Let me repeat that: reads and writes go through a non-blocking hash
table - we do NOT suffer (CANNOT suffer) from a hot-blocks problem.
Cache-misses obviously require a network hop, and the execution
times are totally driven by the size of data moved divided by
available bandwidth... and of course the results are cached. The
K/V store is currently used hold control state, all results, and of
course the Big Data itself. You could certainly build a dandy
graph-based algorithm directly over the K/V store; that's been on
our long-term roadmap for awhile.
* *A columnar-compressed distributed Big Data store layer*: Big Data
is heavily (and losslessly) compressed - typically 2x to 4x better
than GZIP on disk, (YMMV), and can be accessed like a Java Array. -
a Giant greater-than-4billion-element distributed Java array. H2O
guarantees that if the data is accessed linearly then the access
time will match what you can get out of C or Fortran - i.e., be
memory bandwidth bound, not CPU bound. You can access the array
(for both reads and writes) in any order, of course, but you get
strong speed guarantees for accessing in-order. You can do pretty
much anything to an H2O array that you can do with a Java array,
although due to size/scale you'll probably want to access the array
in a blatantly parallel style.
o */A note on compression/*: The data is decompressed Just-In-Time
strictly in CPU registers in the hot inner loops - and THIS IS
FASTER than decompressing beforehand because most algorithms are
memory bandwidth bound. Moving a 32byte cacheline of compressed
data into CPU registers gets more data per-cache-miss than
moving 4 8-byte doubles. Decompression typically takes 2-4
instructions of shift/scale/add per element, and is well covered
by the cache-miss costs.
o */A note on Big Data and GC/*: H2O keeps all our data **in
heap**, but in large arrays of Java primitives. Our experience
shows that we run well, without GC issues, even *on very large
heaps with the default collector*. We routinely test with e.g.

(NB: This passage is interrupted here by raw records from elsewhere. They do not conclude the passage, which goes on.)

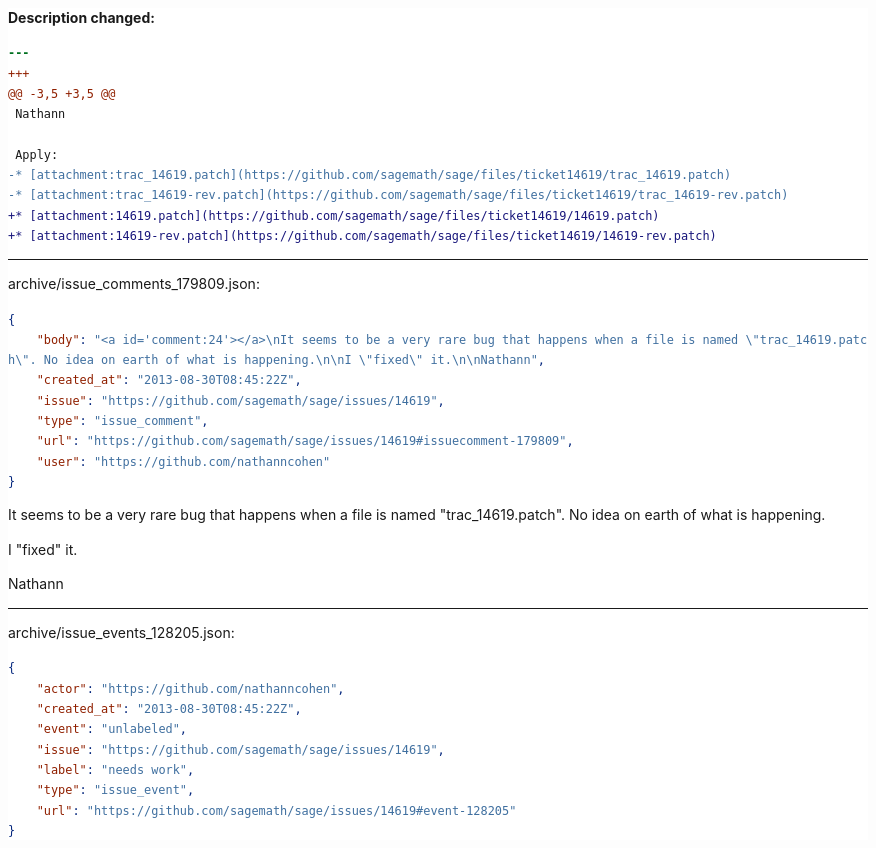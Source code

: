 **Description changed:**
``````diff
--- 
+++ 
@@ -3,5 +3,5 @@
 Nathann
 
 Apply:
-* [attachment:trac_14619.patch](https://github.com/sagemath/sage/files/ticket14619/trac_14619.patch)
-* [attachment:trac_14619-rev.patch](https://github.com/sagemath/sage/files/ticket14619/trac_14619-rev.patch)
+* [attachment:14619.patch](https://github.com/sagemath/sage/files/ticket14619/14619.patch)
+* [attachment:14619-rev.patch](https://github.com/sagemath/sage/files/ticket14619/14619-rev.patch)
``````




---

archive/issue_comments_179809.json:
```json
{
    "body": "<a id='comment:24'></a>\nIt seems to be a very rare bug that happens when a file is named \"trac_14619.patch\". No idea on earth of what is happening.\n\nI \"fixed\" it.\n\nNathann",
    "created_at": "2013-08-30T08:45:22Z",
    "issue": "https://github.com/sagemath/sage/issues/14619",
    "type": "issue_comment",
    "url": "https://github.com/sagemath/sage/issues/14619#issuecomment-179809",
    "user": "https://github.com/nathanncohen"
}
```

<a id='comment:24'></a>
It seems to be a very rare bug that happens when a file is named "trac_14619.patch". No idea on earth of what is happening.

I "fixed" it.

Nathann



---

archive/issue_events_128205.json:
```json
{
    "actor": "https://github.com/nathanncohen",
    "created_at": "2013-08-30T08:45:22Z",
    "event": "unlabeled",
    "issue": "https://github.com/sagemath/sage/issues/14619",
    "label": "needs work",
    "type": "issue_event",
    "url": "https://github.com/sagemath/sage/issues/14619#event-128205"
}
```
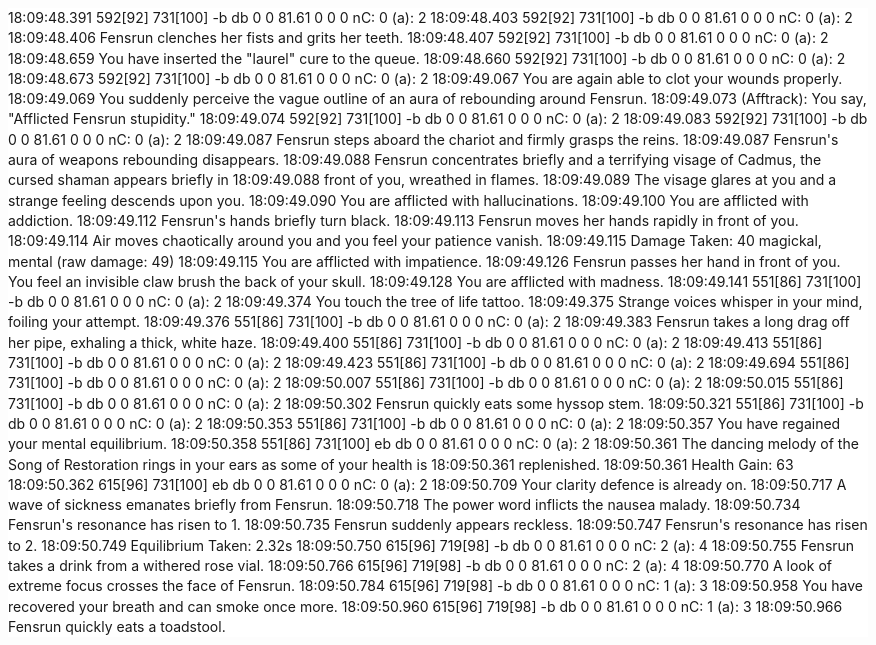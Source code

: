 18:09:48.391   592[92] 731[100] -b db 0 0 81.61 0 0 0 nC: 0  (a): 2 
18:09:48.403   592[92] 731[100] -b db 0 0 81.61 0 0 0 nC: 0  (a): 2 
18:09:48.406   Fensrun clenches her fists and grits her teeth.
18:09:48.407   592[92] 731[100] -b db 0 0 81.61 0 0 0 nC: 0  (a): 2 
18:09:48.659   You have inserted the "laurel" cure to the queue.
18:09:48.660   592[92] 731[100] -b db 0 0 81.61 0 0 0 nC: 0  (a): 2 
18:09:48.673   592[92] 731[100] -b db 0 0 81.61 0 0 0 nC: 0  (a): 2 
18:09:49.067   You are again able to clot your wounds properly.
18:09:49.069   You suddenly perceive the vague outline of an aura of rebounding around Fensrun.
18:09:49.073   (Afftrack): You say, "Afflicted Fensrun stupidity."
18:09:49.074   592[92] 731[100] -b db 0 0 81.61 0 0 0 nC: 0  (a): 2 
18:09:49.083   592[92] 731[100] -b db 0 0 81.61 0 0 0 nC: 0  (a): 2 
18:09:49.087   Fensrun steps aboard the chariot and firmly grasps the reins.
18:09:49.087   Fensrun's aura of weapons rebounding disappears.
18:09:49.088   Fensrun concentrates briefly and a terrifying visage of Cadmus, the cursed shaman appears briefly in 
18:09:49.088   front of you, wreathed in flames.
18:09:49.089   The visage glares at you and a strange feeling descends upon you.
18:09:49.090   You are afflicted with hallucinations.
18:09:49.100   You are afflicted with addiction.
18:09:49.112   Fensrun's hands briefly turn black.
18:09:49.113   Fensrun moves her hands rapidly in front of you.
18:09:49.114   Air moves chaotically around you and you feel your patience vanish.
18:09:49.115   Damage Taken: 40 magickal, mental (raw damage: 49)
18:09:49.115   You are afflicted with impatience.
18:09:49.126   Fensrun passes her hand in front of you. You feel an invisible claw brush the back of your skull.
18:09:49.128   You are afflicted with madness.
18:09:49.141   551[86] 731[100] -b db 0 0 81.61 0 0 0 nC: 0  (a): 2 
18:09:49.374   You touch the tree of life tattoo.
18:09:49.375   Strange voices whisper in your mind, foiling your attempt.
18:09:49.376   551[86] 731[100] -b db 0 0 81.61 0 0 0 nC: 0  (a): 2 
18:09:49.383   Fensrun takes a long drag off her pipe, exhaling a thick, white haze.
18:09:49.400   551[86] 731[100] -b db 0 0 81.61 0 0 0 nC: 0  (a): 2 
18:09:49.413   551[86] 731[100] -b db 0 0 81.61 0 0 0 nC: 0  (a): 2 
18:09:49.423   551[86] 731[100] -b db 0 0 81.61 0 0 0 nC: 0  (a): 2 
18:09:49.694   551[86] 731[100] -b db 0 0 81.61 0 0 0 nC: 0  (a): 2 
18:09:50.007   551[86] 731[100] -b db 0 0 81.61 0 0 0 nC: 0  (a): 2 
18:09:50.015   551[86] 731[100] -b db 0 0 81.61 0 0 0 nC: 0  (a): 2 
18:09:50.302   Fensrun quickly eats some hyssop stem.
18:09:50.321   551[86] 731[100] -b db 0 0 81.61 0 0 0 nC: 0  (a): 2 
18:09:50.353   551[86] 731[100] -b db 0 0 81.61 0 0 0 nC: 0  (a): 2 
18:09:50.357   You have regained your mental equilibrium.
18:09:50.358   551[86] 731[100] eb db 0 0 81.61 0 0 0 nC: 0  (a): 2 
18:09:50.361   The dancing melody of the Song of Restoration rings in your ears as some of your health is 
18:09:50.361   replenished.
18:09:50.361   Health Gain: 63
18:09:50.362   615[96] 731[100] eb db 0 0 81.61 0 0 0 nC: 0  (a): 2 
18:09:50.709   Your clarity defence is already on.
18:09:50.717   A wave of sickness emanates briefly from Fensrun.
18:09:50.718   The power word inflicts the nausea malady.
18:09:50.734   Fensrun's resonance has risen to 1.
18:09:50.735   Fensrun suddenly appears reckless.
18:09:50.747   Fensrun's resonance has risen to 2.
18:09:50.749   Equilibrium Taken: 2.32s
18:09:50.750   615[96] 719[98] -b db 0 0 81.61 0 0 0 nC: 2  (a): 4 
18:09:50.755   Fensrun takes a drink from a withered rose vial.
18:09:50.766   615[96] 719[98] -b db 0 0 81.61 0 0 0 nC: 2  (a): 4 
18:09:50.770   A look of extreme focus crosses the face of Fensrun.
18:09:50.784   615[96] 719[98] -b db 0 0 81.61 0 0 0 nC: 1  (a): 3 
18:09:50.958   You have recovered your breath and can smoke once more.
18:09:50.960   615[96] 719[98] -b db 0 0 81.61 0 0 0 nC: 1  (a): 3 
18:09:50.966   Fensrun quickly eats a toadstool.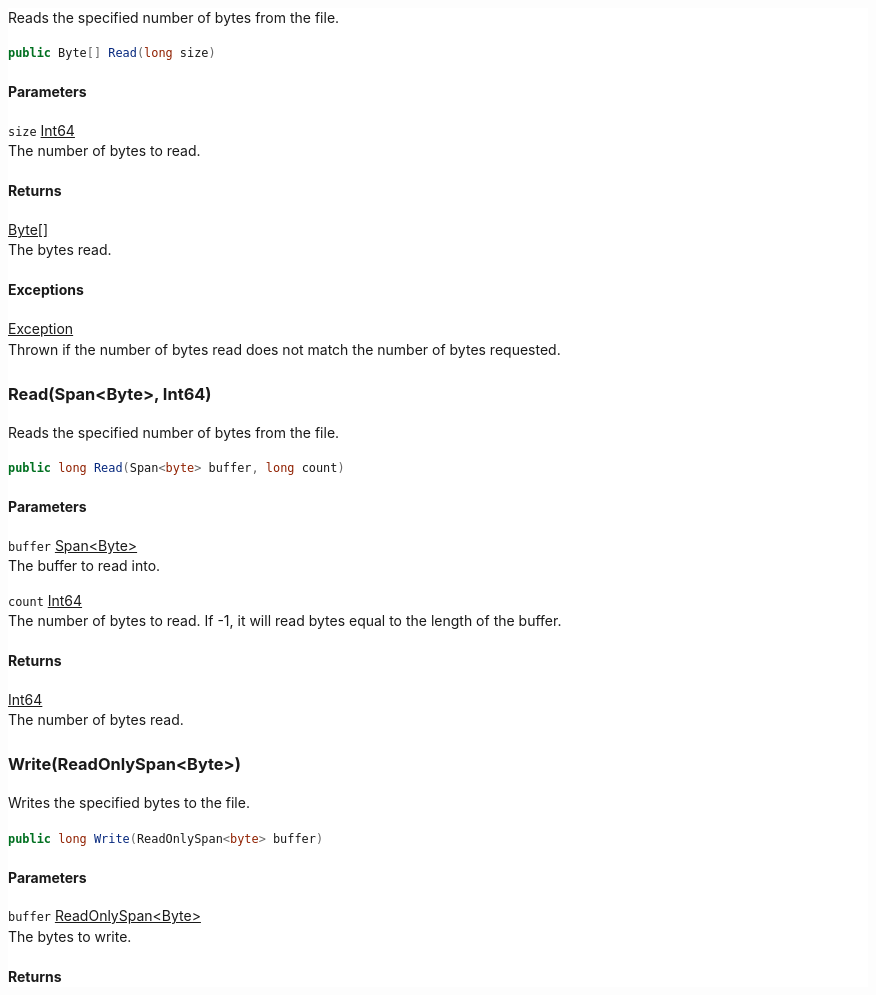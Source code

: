 Reads the specified number of bytes from the file.

```csharp
public Byte[] Read(long size)
```

#### Parameters

`size` [Int64](https://docs.microsoft.com/en-us/dotnet/api/System.Int64)<br>
The number of bytes to read.

#### Returns

[Byte[]](https://docs.microsoft.com/en-us/dotnet/api/System.Byte)<br>
The bytes read.

#### Exceptions

[Exception](https://docs.microsoft.com/en-us/dotnet/api/System.Exception)<br>
Thrown if the number of bytes read does not match the number of bytes requested.

### **Read(Span&lt;Byte&gt;, Int64)**

Reads the specified number of bytes from the file.

```csharp
public long Read(Span<byte> buffer, long count)
```

#### Parameters

`buffer` [Span&lt;Byte&gt;](https://docs.microsoft.com/en-us/dotnet/api/System.Span-1)<br>
The buffer to read into.

`count` [Int64](https://docs.microsoft.com/en-us/dotnet/api/System.Int64)<br>
The number of bytes to read. If -1, it will read bytes equal to the length of the buffer.

#### Returns

[Int64](https://docs.microsoft.com/en-us/dotnet/api/System.Int64)<br>
The number of bytes read.

### **Write(ReadOnlySpan&lt;Byte&gt;)**

Writes the specified bytes to the file.

```csharp
public long Write(ReadOnlySpan<byte> buffer)
```

#### Parameters

`buffer` [ReadOnlySpan&lt;Byte&gt;](https://docs.microsoft.com/en-us/dotnet/api/System.ReadOnlySpan-1)<br>
The bytes to write.

#### Returns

heaps from 2G to 200G - and never see FullGC costs exceed a few
seconds every now and then (depends on the rate of Big Data
writing going on). The normal Java object allocation used to
drive the system internally has a negligible GC load. We keep
our data in-heap because its as fast as possible (memory
bandwidth limited), and easy to code (pure Java), and has no
interesting GC costs. Our GC tuning policy is: "only use the
-Xmx flag, set to the largest you can allow given the machine
resources". Take all the other GC defaults, they will work fine.
o */A note on Bigger Data (and GC)/*: We do a user-mode
swap-to-disk when the Java heap gets too full, i.e., you're
using more Big Data than physical DRAM. We won't die with a GC
death-spiral, but we will degrade to out-of-core speeds. We'll
go as fast as the disk will allow.
o */A note on data ingest/*/:/ We read data fully parallelized
from S3, HDFS, NFS, URI's, browser uploads, etc. We can
typically drive HDFS disk spindles to an interesting fraction of
what you can get from e.g. HDFS file-copy. We parse & compress
(in parallel) a very generous notion of a CSV file (for
instance, Hive files are directly ingestable), and SVM light
files. We are planning on an RDD ingester - interactivity with
other frameworks is in everybody's interest.
o */A note on sparse data/*: H2O sports about 15 different
compression schemes under the hood, including ones designed to
compress sparse data. We happily import SVMLight without ever
having the data "blow up" and still fully supporting the
array-access API, including speed guarantees.
o */A note on missing data/*: Most datasets have *missing*
elements, and most math algorithms deal with missing data
specially. H2O fully supports a notion of "NA" for all data,
including setting, testing, selecting in (or out), etc, and this
notion is woven through the data presentation layer.
o */A note on streaming data/*: H2O vectors can have data inserted
& removed (anywhere, in any order) continuously. In particular,
it's easy to add new data at the end and remove it from the
start - i.e., a build a large rolling dataset holding all the
elements that fit given a memory budget and a data flow-rate.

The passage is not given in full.